It’s one of the most basic human experiences. The world and I are different things – the world is out there, and I’m looking out at all the action. But this division might not be so strict for everyone. Researchers in China have discovered that people from different cultures show distinctive patterns of neuronal activation when asked to think about themselves. Specifically, Tibetan Buddhists do not exhibit the typical brain activity associated with concepts of a self. This suggests that religious beliefs directly affect not only our neurology, but our fundamental experience of the world.
Self-processing, or self-reflection, a psychological term that refers to how we think about ourselves in relation to our environment, is a mainstay of neurological and psychological research. Part of the role of self-processing in the brain’s toolbox is to help monitor our interactions with the external world and correct minor behavioral flaws before those flaws turn into serious problems. We use self-processing when we wonder whether we’ve made a good impression on new acquaintances, for example – did we smile nicely and make eye contact, or did we mumble and stare at the floor? Self-processing is also often activated after we commit an error or fail at a task, such as when we get a poor grade on a test. Often, this will lead us to reexamine our performance to learn where we went wrong.
Researchers have long known that the culture one is brought up in can affect how one processes the self in the context of the world, and that these differences can be detected in brain imaging tests such as electroencephalograph, or EEG, scans. A person from a culture in which collective action and loyalties are valued over individualist aspirations, for instance, might show different patterns of self-evaluative brain activity than a person raised in the United States. The concept of the “self,” then, arises at least partially in response to cultural factors.While this conclusion has been accepted for some time, what hadn’t been made clear prior to the recent publication of an article in Social Cognitive and Affective Neuroscience was that religious upbringing can also affect our conceptions of the self. To make this claim, neuroscience researchers Yanhong Wu, Cheng Wang, Xi He, Lihua Mao, and Li Zhang of Capital Normal University in Beijing conducted neuroimaging scans of Han Chinese and ethnic Tibetan volunteers. In the Han Chinese participants, the parts of the brain known as the ventral medial prefrontal cortex and the left anterior cingulate cortex were activated during self-processing, showing a strong distinction between self-processing and other-processing patterns. But in the Tibetan volunteers, stimuli intended to elicit self-processing failed to produce any distinctive patterns of brain activity or behavior. In other words, Tibetans’ brains looked the same when they were contemplating themselves as when they were focused on others or the external world.

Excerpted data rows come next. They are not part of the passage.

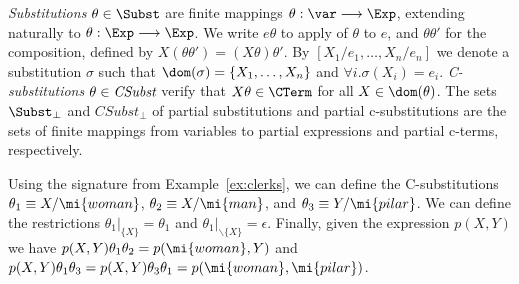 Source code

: {\em Substitutions} $\theta \in \Subst$ are finite mappings $\theta:\var
\longrightarrow \Exp$, extending naturally to $\theta:\Exp \longrightarrow
\Exp$.   
We write $e\theta$ to apply of $\theta$ to $e$, and $\theta\theta'$
for the composition, defined by $X(\theta\theta') = (X\theta)\theta'$. 
By $[X_1/e_1, \ldots, X_n/e_n]$ we denote a substitution $\sigma$ such that $\dom(\sigma) = \{X_1, \ldots, X_n\}$ and $\forall i. \sigma(X_i) = e_i$.  
\emph{C-substitutions}
$\theta \in \emph{CSubst}$ verify that $X\theta \in \CTerm$ for all $X\in \dom(\theta)$.  The sets $\Subst_\perp$ and $CSubst_\perp$ of partial substitutions and partial c-substitutions are the sets of finite mappings from variables to partial expressions and partial c-terms, respectively. 


\begin{example}
Using the signature from Example~\ref{ex:clerks}, we can define the C-substitutions
$\theta_1 \equiv X / \mi{woman}$, $\theta_2 \equiv X / \mi{man}$,
and $\theta_3 \equiv Y / \mi{pilar}$. We can define the restrictions 
$\theta_1|_{\{X\}} = \theta_1$ and
$\theta_1|_{\backslash \{X\}} = \epsilon$.
Finally, given the expression $p(X, Y)$ we have
$p(X, Y)\theta_1\theta_2 = p(\mi{woman}, Y)$
and
$p(X, Y)\theta_1\theta_3 = p(X, Y)\theta_3\theta_1 = p(\mi{woman}, \mi{pilar})$.
\end{example}

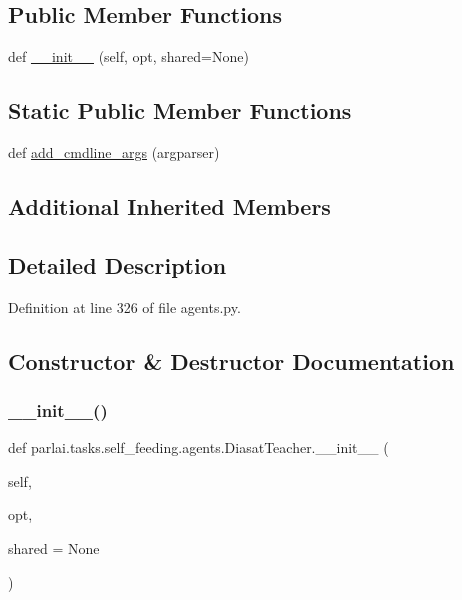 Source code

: \subsection*{Public Member Functions}
\begin{DoxyCompactItemize}
\item 
def \hyperlink{classparlai_1_1tasks_1_1self__feeding_1_1agents_1_1DiasatTeacher_aeffe6f4b3c3bd2800c6745da4ab95015}{\+\_\+\+\_\+init\+\_\+\+\_\+} (self, opt, shared=None)
\end{DoxyCompactItemize}
\subsection*{Static Public Member Functions}
\begin{DoxyCompactItemize}
\item 
def \hyperlink{classparlai_1_1tasks_1_1self__feeding_1_1agents_1_1DiasatTeacher_a28eadfed974fe247525076406032e7ec}{add\+\_\+cmdline\+\_\+args} (argparser)
\end{DoxyCompactItemize}
\subsection*{Additional Inherited Members}


\subsection{Detailed Description}


Definition at line 326 of file agents.\+py.



\subsection{Constructor \& Destructor Documentation}
\mbox{\label{classparlai_1_1tasks_1_1self__feeding_1_1agents_1_1DiasatTeacher_aeffe6f4b3c3bd2800c6745da4ab95015}} 
\subsubsection{\texorpdfstring{\+\_\+\+\_\+init\+\_\+\+\_\+()}{\_\_init\_\_()}}
{\footnotesize\ttfamily def parlai.\+tasks.\+self\+\_\+feeding.\+agents.\+Diasat\+Teacher.\+\_\+\+\_\+init\+\_\+\+\_\+ (\begin{DoxyParamCaption}\item[{}]{self,  }\item[{}]{opt,  }\item[{}]{shared = {\ttfamily None} }\end{DoxyParamCaption})}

Wu and the other researchers concluded that the apparent uniformity between Tibetan participants’ self- and other-processing arose from the lack of an emphasis on an individual self in Tibetan Buddhism. Like many forms of Buddhism, Tibetan religion teaches that the self is no more than a product of its ephemeral surroundings – essentially, an illusion. To the Chinese neuroscientists, the results of the imaging scans suggested that this religious teaching was powerful enough to shape Tibetan volunteers’ neurology at a primary level.
Religion is a fundamental component of most people’s lives across the world, and it’s not news to anyone that our religious beliefs affect how we think about ourselves and about the world. But the claim that our doctrines can radically affect us at the neurological level is a different, and compelling, take on the age-old relationship between religion and the mind. If the researchers in China are correct and self-evaluative processing itself, one of the most fundamental human traits, can be altered or even switched off, religion might be an even more powerful force than we suppose.